**TASK REQUIREMENTS:** Check every line in the records below for the word "error" and report how many have it, nothing more.

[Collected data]
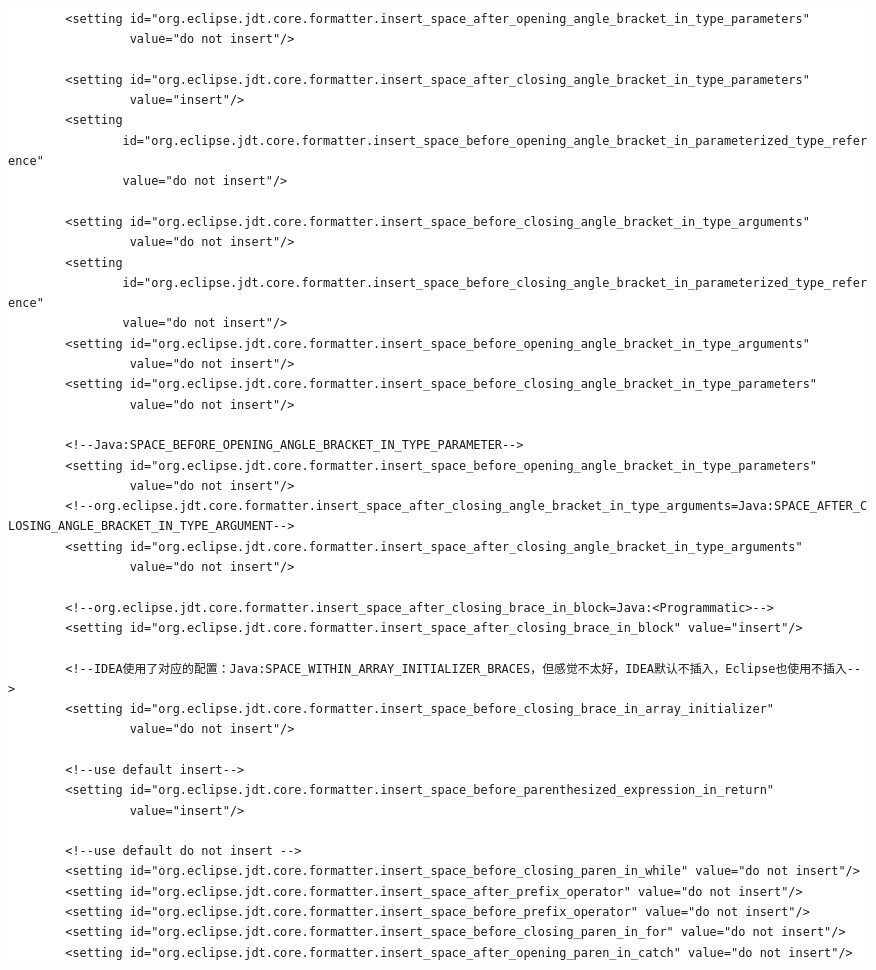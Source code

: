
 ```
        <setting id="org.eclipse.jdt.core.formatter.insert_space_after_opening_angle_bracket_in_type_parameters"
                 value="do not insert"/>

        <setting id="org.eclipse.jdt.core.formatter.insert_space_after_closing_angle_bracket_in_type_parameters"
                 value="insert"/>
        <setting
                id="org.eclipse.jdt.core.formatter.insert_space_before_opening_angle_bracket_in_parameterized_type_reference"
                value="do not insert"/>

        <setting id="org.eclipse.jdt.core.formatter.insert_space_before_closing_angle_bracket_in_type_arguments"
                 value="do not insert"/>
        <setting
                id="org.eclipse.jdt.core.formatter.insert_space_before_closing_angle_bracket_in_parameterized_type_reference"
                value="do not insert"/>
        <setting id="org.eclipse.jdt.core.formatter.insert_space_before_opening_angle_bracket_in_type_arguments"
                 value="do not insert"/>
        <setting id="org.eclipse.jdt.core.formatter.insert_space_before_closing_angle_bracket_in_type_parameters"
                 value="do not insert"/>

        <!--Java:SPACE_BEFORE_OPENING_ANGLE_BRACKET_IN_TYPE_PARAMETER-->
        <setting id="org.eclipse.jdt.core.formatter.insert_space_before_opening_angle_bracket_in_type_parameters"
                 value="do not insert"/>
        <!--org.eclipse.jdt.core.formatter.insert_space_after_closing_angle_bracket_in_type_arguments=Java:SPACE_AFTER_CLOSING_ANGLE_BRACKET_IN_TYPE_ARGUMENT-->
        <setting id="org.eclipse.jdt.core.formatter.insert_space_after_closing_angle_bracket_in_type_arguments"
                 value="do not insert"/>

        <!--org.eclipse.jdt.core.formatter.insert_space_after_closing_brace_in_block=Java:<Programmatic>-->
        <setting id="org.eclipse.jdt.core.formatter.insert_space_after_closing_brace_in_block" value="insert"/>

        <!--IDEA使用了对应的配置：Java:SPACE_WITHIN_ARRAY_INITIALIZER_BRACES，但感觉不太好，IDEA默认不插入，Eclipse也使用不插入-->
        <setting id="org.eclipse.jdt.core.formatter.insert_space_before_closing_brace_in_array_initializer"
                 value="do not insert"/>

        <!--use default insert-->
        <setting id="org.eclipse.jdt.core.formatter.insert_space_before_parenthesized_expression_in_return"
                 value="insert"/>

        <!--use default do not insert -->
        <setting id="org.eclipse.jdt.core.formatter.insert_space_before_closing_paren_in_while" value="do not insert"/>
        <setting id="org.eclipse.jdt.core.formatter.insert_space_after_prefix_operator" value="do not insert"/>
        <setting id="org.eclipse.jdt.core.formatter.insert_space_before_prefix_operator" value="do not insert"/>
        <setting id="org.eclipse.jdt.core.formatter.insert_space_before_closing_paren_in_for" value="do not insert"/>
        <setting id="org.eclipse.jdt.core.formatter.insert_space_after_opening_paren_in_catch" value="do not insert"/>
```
...
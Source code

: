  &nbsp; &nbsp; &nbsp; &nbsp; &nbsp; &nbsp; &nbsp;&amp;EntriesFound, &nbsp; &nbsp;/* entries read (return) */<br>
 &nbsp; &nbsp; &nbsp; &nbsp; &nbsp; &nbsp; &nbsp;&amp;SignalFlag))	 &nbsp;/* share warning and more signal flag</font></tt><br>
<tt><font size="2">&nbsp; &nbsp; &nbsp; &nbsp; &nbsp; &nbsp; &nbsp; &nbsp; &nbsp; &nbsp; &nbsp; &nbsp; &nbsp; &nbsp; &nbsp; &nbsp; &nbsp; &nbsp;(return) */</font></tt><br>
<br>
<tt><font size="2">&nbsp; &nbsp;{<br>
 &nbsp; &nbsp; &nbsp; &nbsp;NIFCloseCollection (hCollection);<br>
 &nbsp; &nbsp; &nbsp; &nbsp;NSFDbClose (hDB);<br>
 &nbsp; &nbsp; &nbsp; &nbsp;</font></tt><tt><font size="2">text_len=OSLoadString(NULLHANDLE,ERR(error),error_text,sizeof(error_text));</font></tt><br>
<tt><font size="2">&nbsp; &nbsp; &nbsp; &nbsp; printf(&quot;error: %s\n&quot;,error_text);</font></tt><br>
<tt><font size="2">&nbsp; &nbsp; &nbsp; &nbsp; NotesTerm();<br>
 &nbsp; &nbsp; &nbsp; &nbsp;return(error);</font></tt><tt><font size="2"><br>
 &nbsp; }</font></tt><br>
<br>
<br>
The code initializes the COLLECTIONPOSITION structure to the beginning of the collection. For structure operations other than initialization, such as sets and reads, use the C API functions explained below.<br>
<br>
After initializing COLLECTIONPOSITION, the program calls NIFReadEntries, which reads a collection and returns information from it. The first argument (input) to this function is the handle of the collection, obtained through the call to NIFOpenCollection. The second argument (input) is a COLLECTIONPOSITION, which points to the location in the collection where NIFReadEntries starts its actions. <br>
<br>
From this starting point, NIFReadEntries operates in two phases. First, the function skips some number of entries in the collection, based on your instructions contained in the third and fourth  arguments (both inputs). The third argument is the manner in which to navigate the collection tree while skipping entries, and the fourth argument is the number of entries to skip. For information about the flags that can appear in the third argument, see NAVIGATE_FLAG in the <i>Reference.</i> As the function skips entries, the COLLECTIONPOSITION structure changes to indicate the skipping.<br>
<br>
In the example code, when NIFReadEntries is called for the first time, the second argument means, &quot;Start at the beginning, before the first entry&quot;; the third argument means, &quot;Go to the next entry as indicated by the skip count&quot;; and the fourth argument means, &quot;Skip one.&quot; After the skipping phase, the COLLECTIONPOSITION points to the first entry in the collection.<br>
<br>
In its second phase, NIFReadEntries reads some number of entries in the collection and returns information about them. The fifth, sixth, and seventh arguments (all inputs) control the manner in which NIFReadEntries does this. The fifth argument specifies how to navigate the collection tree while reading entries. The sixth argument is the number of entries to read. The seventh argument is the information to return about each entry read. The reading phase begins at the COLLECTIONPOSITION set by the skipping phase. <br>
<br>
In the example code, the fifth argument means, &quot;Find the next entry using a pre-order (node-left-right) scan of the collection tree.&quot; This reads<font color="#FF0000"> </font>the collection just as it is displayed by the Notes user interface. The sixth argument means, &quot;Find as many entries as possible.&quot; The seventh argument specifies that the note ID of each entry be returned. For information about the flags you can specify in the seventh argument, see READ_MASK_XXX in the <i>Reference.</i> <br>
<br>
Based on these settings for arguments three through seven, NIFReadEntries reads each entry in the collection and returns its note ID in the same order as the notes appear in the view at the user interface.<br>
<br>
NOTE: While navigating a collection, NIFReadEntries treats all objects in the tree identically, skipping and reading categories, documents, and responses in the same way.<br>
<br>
...
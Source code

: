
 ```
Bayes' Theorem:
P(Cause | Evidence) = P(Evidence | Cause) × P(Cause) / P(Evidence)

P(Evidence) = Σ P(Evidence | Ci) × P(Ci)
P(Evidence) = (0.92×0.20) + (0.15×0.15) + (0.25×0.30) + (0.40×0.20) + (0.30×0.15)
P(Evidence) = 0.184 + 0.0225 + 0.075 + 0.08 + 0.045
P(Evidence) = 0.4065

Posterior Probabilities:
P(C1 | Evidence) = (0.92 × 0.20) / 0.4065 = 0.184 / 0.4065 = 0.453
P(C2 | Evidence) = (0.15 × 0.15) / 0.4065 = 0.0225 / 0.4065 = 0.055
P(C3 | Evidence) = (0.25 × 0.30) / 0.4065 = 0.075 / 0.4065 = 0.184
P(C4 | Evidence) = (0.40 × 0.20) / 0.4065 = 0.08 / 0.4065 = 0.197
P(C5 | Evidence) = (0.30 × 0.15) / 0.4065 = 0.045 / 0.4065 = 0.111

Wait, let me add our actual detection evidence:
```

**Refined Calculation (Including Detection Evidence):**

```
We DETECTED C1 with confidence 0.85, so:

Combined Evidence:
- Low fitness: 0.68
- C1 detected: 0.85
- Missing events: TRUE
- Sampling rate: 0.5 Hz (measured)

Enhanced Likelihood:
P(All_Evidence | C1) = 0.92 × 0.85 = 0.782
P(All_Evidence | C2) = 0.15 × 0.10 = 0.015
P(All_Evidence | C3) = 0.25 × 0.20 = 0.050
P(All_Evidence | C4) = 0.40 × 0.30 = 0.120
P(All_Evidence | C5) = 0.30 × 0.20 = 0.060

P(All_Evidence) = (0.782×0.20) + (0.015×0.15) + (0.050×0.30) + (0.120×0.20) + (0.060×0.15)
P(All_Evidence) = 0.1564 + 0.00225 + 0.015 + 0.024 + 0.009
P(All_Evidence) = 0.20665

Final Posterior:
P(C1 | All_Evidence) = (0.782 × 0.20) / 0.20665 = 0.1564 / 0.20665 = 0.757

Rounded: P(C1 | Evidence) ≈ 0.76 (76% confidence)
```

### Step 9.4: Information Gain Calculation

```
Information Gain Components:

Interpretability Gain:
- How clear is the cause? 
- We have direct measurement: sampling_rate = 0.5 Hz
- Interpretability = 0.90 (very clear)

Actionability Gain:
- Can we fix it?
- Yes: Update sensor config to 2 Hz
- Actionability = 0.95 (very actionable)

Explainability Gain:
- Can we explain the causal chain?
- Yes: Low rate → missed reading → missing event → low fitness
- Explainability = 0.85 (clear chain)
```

**WRITTEN SOLUTION:** 3